Richard Cœur de Lion sacré à Reims
Avec l'aide de Sir Williams et de sa fille Laurette, Blondel, déguisé en troubadour aveugle, cherche à libérer le roi Richard Cœur de Lion des griffes du gouverneur Florestan. Celui-ci sera arrêté, par Sir Williams, pour avoir déclaré son amour à Laurette, ce qui permettra la libération du roi.

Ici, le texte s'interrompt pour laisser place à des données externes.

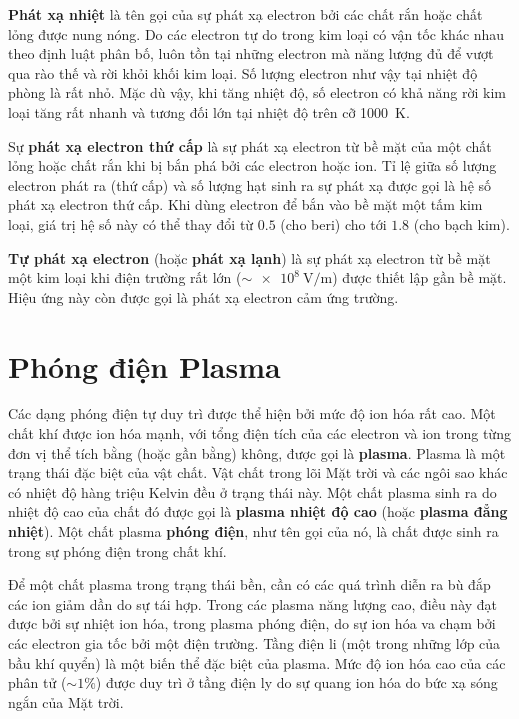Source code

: \textbf{Phát xạ nhiệt} là tên gọi của sự phát xạ electron bởi các chất rắn hoặc chất lỏng được nung nóng.
Do các electron tự do trong kim loại có vận tốc khác nhau theo định luật phân bố, luôn tồn tại những electron mà năng lượng đủ để vượt qua rào thế và rời khỏi khối kim loại.
Số lượng electron như vậy tại nhiệt độ phòng là rất nhỏ.
Mặc dù vậy, khi tăng nhiệt độ, số electron có khả năng rời kim loại tăng rất nhanh và tương đối lớn tại nhiệt độ trên cỡ \SI{1000}{\kelvin}.

Sự \textbf{phát xạ electron thứ cấp} là sự phát xạ electron từ bề mặt của một chất lỏng hoặc chất rắn khi bị bắn phá bởi các electron hoặc ion.
Tỉ lệ giữa số lượng electron phát ra (thứ cấp) và số lượng hạt sinh ra sự phát xạ được gọi là hệ số phát xạ electron thứ cấp.
Khi dùng electron để bắn vào bề mặt một tấm kim loại, giá trị hệ số này có thể thay đổi từ $0.5$ (cho beri) cho tới $1.8$ (cho bạch kim).

\textbf{Tự phát xạ electron} (hoặc \textbf{phát xạ lạnh}) là sự phát xạ electron từ bề mặt một kim loại khi điện trường rất lớn ($\sim\SI{e8}{\volt\per\metre}$) được thiết lập gần bề mặt.
Hiệu ứng này còn được gọi là phát xạ electron cảm ứng trường.

\section{Phóng điện Plasma}\label{sec:12_5}

Các dạng phóng điện tự duy trì được thể hiện bởi mức độ ion hóa rất cao.
Một chất khí được ion hóa mạnh, với tổng điện tích của các electron và ion trong từng đơn vị thể tích 
bằng (hoặc gần bằng) không, được gọi là \textbf{plasma}.
Plasma là một trạng thái đặc biệt của vật chất.
Vật chất trong lõi Mặt trời và các ngôi sao khác có nhiệt độ hàng triệu Kelvin đều ở trạng thái này.
Một chất plasma sinh ra do nhiệt độ cao của chất đó được gọi là \textbf{plasma nhiệt độ cao} (hoặc \textbf{plasma đẳng nhiệt}).
Một chất plasma \textbf{phóng điện}, như tên gọi của nó, là chất được sinh ra trong sự phóng điện trong chất khí.

Để một chất plasma trong trạng thái bền, cần có các quá trình diễn ra bù đắp các ion giảm dần do sự tái hợp.
Trong các plasma năng lượng cao, điều này đạt được bởi sự nhiệt ion hóa, trong plasma phóng điện, do sự ion hóa va chạm bởi các electron gia tốc bởi một điện trường.
Tầng điện li (một trong những lớp của bầu khí quyển) là một biến thể đặc biệt của plasma.
Mức độ ion hóa cao của các phân tử ($\sim 1\%$) được duy trì ở tầng điện ly do sự quang ion hóa do bức xạ sóng ngắn của Mặt trời.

Deux personnages sont ajoutés à la distribution originelle. Dansant sur scène, vêtus de noir, ils amènent progressivement les protagonistes de l’argument en les portant littéralement et les posant sur le devant de la scène. Comme des marionnettes qui, une fois installées sur des planches de bois, prennent vie, parlent, chantent, les personnages ne se déplacent qu’au bon vouloir de leurs marionnettistes, qui actionnent poulies et cordes, faisant glisser les planches de gauche à droite de la scène. La mise en scène minimaliste et minutieuse s’appuie sur la fonctionnalité multiple des éléments techniques du théâtre. Les poulies vigoureusement actionnées rendent aussi le bruit du vent, la cellule de Richard est délimitée par de simples cadres de bois de part et d’autre du prisonnier.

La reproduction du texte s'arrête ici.